Questions for discussion:

  1. In Letter from an Unknown Woman, we considered the problems of adapting first-person point-of-view from literary fiction to the cinematic narrative.  What techniques does Hitchcock use to address the problem of first-person point-of-view?   How is his response similar to, or different from, Max Ophüls's in Letter from an Unknown Woman?
  2. While "It Had to Be Murder" is regarded most charitably as a minor noir story, Rear Window has been generally regarded as a classic of the American cinema.

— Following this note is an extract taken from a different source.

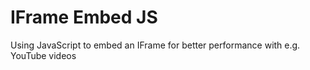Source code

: # IFrame Embed JS
Using JavaScript to embed an IFrame for better performance with e.g. YouTube videos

Why is that? Aside from the obvious appeal of its stars and style of its director, what accounts for Rear Window's comparative success as a work of art?
  3. What specific thematic meanings does Hitchcock's interpretation of the story provide that Woolrich's "It Had to Be Murder" does not?  How are those meanings suggested?  Are there any such meanings that Woolrich's story provides that Hitchcock's film does not?
  4. Hitchcock has said that his "first instincts are to go with the visual and not follow the words."  To what degree is this claim supported by Rear Window, and to what effect?  What methods does Hitchcock find of providing (and deferring) exposition, of developing complications, and of resolving conflicts?
  5. Describe as precisely as you can the relationship between Jeff and Lisa, both "prior to" the time of the film itself and during it.  How is each of them characterized, and by what methods?  When is it--exactly--that Lisa finally becomes of interest to Jeff?  What is it that motivates his interest?
  6. In what ways does the exposition provided us about Jeff's career guide our analysis and evaluation of what he sees and imagines?